__What you have to do__
For the word "gruppo", return each line of the data in which it occurs.

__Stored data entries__
┄┄┄┄┄┄┄┄┄┄┄┄┄┄┄┄┄┄┄┄
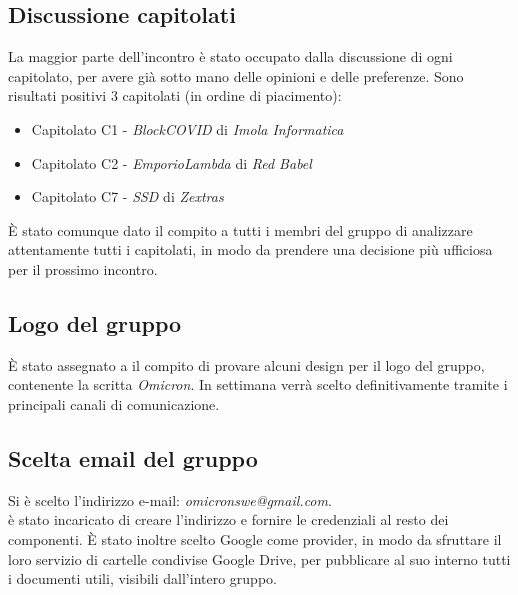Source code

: \documentclass[12pt]{article}
\begin{document}
	\subsection{Discussione capitolati}
	La maggior parte dell'incontro è stato occupato dalla discussione di ogni capitolato, per avere già sotto mano delle opinioni e delle preferenze. Sono risultati positivi 3 capitolati (in ordine di piacimento):
	\begin{itemize}
		\item Capitolato C1 - \textit{BlockCOVID} di \textit{Imola Informatica}
		\item Capitolato C2 - \textit{EmporioLambda} di \textit{Red Babel}
		\item Capitolato C7 - \textit{SSD} di \textit{Zextras}
	\end{itemize}
	È stato comunque dato il compito a tutti i membri del gruppo di analizzare attentamente tutti i capitolati, in modo da prendere una decisione più ufficiosa per il prossimo incontro.
	
	\subsection{Logo del gruppo}
	È stato assegnato a \NM{} il compito di provare alcuni design per il logo del gruppo, contenente la scritta \textit{Omicron}. In settimana verrà scelto definitivamente tramite i principali canali di comunicazione.
	
	\subsection{Scelta email del gruppo}
	Si è scelto l'indirizzo e-mail: \textit{omicronswe@gmail.com}.\\
	\MDI{} è stato incaricato di creare l'indirizzo e fornire le credenziali al resto dei componenti. È stato inoltre scelto Google come provider, in modo da sfruttare il loro servizio di cartelle condivise Google Drive, per pubblicare al suo interno tutti i documenti utili, visibili dall'intero gruppo.
	
\end{document}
┄┄┄┄┄┄┄┄┄┄┄┄┄┄┄┄┄┄┄┄
__Task solution__
	È stato comunque dato il compito a tutti i membri del gruppo di analizzare attentamente tutti i capitolati, in modo da prendere una decisione più ufficiosa per il prossimo incontro.
	\subsection{Logo del gruppo}
	È stato assegnato a \NM{} il compito di provare alcuni design per il logo del gruppo, contenente la scritta \textit{Omicron}. In settimana verrà scelto definitivamente tramite i principali canali di comunicazione.
	\subsection{Scelta email del gruppo}
	\MDI{} è stato incaricato di creare l'indirizzo e fornire le credenziali al resto dei componenti. È stato inoltre scelto Google come provider, in modo da sfruttare il loro servizio di cartelle condivise Google Drive, per pubblicare al suo interno tutti i documenti utili, visibili dall'intero gruppo.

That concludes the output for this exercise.